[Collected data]

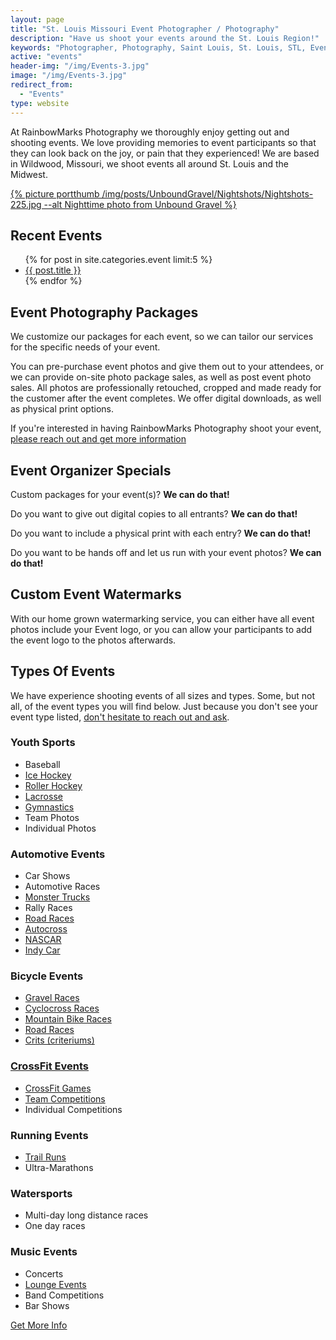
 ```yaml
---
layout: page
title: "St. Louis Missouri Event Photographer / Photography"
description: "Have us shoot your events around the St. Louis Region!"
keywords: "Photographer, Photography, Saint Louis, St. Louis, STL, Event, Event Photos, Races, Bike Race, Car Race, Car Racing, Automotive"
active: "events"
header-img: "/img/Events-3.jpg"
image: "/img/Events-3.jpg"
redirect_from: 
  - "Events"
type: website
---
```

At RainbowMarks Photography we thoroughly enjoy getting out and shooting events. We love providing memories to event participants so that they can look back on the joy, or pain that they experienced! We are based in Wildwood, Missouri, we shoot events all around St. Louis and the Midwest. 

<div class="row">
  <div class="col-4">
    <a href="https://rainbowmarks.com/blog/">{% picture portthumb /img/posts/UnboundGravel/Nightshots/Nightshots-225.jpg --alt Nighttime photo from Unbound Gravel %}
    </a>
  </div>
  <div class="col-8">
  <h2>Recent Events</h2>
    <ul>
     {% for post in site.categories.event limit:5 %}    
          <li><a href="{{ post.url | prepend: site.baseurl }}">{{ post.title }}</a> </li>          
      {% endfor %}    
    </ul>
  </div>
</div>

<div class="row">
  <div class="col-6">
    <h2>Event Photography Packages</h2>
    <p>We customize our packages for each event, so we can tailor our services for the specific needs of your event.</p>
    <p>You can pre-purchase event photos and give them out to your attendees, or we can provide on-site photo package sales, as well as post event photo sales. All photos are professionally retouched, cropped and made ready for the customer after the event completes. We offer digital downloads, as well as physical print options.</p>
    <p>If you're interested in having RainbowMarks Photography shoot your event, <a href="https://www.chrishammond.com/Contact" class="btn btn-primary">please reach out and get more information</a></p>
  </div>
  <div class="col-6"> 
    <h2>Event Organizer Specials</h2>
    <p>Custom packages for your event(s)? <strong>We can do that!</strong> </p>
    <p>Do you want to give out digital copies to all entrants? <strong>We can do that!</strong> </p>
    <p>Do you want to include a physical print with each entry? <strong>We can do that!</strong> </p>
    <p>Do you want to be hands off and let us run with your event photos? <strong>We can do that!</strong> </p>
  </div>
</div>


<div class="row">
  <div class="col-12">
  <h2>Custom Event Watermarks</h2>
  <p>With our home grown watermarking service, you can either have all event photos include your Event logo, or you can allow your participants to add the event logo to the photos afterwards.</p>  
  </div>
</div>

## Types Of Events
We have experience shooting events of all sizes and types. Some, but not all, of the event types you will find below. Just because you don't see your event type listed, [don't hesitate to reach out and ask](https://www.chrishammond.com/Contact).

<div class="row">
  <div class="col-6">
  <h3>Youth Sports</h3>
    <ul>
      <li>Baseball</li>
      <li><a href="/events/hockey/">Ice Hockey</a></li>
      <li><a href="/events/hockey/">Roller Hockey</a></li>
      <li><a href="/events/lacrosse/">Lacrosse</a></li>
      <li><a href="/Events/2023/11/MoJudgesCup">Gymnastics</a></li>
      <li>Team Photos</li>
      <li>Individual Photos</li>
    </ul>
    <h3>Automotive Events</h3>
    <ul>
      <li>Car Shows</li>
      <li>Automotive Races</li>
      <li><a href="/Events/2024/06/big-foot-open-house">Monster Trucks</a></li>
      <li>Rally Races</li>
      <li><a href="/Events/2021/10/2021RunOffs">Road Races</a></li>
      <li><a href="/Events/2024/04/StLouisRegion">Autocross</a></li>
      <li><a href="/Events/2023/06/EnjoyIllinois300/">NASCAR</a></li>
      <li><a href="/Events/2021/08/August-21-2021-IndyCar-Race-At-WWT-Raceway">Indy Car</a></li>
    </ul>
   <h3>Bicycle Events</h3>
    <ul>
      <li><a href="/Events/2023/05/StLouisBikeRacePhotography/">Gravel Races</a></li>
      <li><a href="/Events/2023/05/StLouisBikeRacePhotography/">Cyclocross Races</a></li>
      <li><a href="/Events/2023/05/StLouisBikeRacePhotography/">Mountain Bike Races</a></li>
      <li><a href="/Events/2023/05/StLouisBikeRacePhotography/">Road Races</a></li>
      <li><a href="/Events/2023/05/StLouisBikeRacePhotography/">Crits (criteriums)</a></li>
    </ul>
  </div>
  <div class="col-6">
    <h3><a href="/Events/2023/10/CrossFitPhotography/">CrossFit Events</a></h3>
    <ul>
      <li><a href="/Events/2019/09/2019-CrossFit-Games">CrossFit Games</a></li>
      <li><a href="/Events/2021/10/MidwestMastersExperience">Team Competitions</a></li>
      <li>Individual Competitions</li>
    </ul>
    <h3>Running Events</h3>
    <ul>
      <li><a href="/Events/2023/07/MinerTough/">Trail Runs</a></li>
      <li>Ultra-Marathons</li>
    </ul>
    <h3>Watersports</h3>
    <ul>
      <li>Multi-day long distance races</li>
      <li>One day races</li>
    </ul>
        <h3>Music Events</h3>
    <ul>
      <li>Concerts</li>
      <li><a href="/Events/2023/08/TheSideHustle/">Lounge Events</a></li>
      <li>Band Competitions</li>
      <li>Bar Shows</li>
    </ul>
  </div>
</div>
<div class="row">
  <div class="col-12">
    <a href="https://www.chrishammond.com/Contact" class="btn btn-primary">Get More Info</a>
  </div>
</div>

==

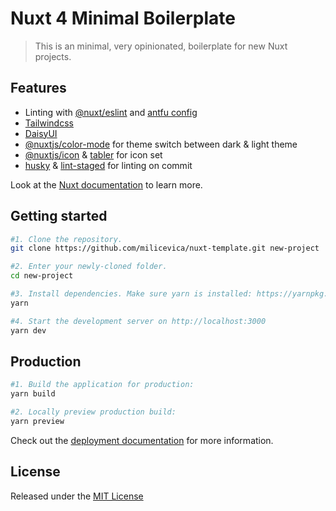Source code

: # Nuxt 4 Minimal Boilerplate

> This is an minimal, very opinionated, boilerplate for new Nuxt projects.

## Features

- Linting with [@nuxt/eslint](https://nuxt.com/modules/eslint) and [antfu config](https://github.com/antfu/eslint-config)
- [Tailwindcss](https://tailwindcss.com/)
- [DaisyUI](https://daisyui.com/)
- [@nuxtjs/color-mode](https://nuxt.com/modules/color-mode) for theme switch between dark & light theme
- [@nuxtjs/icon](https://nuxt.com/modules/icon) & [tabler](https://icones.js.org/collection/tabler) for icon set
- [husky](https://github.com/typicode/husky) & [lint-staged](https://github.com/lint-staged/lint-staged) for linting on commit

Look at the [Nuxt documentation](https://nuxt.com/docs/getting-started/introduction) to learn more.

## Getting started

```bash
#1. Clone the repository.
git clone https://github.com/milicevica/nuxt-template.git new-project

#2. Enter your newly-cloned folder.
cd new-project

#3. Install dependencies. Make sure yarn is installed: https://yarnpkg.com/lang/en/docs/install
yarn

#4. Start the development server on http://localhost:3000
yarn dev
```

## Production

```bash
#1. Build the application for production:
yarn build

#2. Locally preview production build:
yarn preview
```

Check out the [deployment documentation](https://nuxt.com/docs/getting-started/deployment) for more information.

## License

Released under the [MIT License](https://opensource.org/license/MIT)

## [WHAT THE TASK ASKS]
Output the lines of the records above exactly as they appear, from the line containing "<h2>Event Photography Packages</h2>" through the line containing "## Types Of Events".

## [ANSWER TO THE EXERCISE]
    <h2>Event Photography Packages</h2>
    <p>We customize our packages for each event, so we can tailor our services for the specific needs of your event.</p>
    <p>You can pre-purchase event photos and give them out to your attendees, or we can provide on-site photo package sales, as well as post event photo sales. All photos are professionally retouched, cropped and made ready for the customer after the event completes. We offer digital downloads, as well as physical print options.</p>
    <p>If you're interested in having RainbowMarks Photography shoot your event, <a href="https://www.chrishammond.com/Contact" class="btn btn-primary">please reach out and get more information</a></p>
  </div>
  <div class="col-6"> 
    <h2>Event Organizer Specials</h2>
    <p>Custom packages for your event(s)? <strong>We can do that!</strong> </p>
    <p>Do you want to give out digital copies to all entrants? <strong>We can do that!</strong> </p>
    <p>Do you want to include a physical print with each entry? <strong>We can do that!</strong> </p>
    <p>Do you want to be hands off and let us run with your event photos? <strong>We can do that!</strong> </p>
  </div>
</div>


<div class="row">
  <div class="col-12">
  <h2>Custom Event Watermarks</h2>
  <p>With our home grown watermarking service, you can either have all event photos include your Event logo, or you can allow your participants to add the event logo to the photos afterwards.</p>  
  </div>
</div>

## Types Of Events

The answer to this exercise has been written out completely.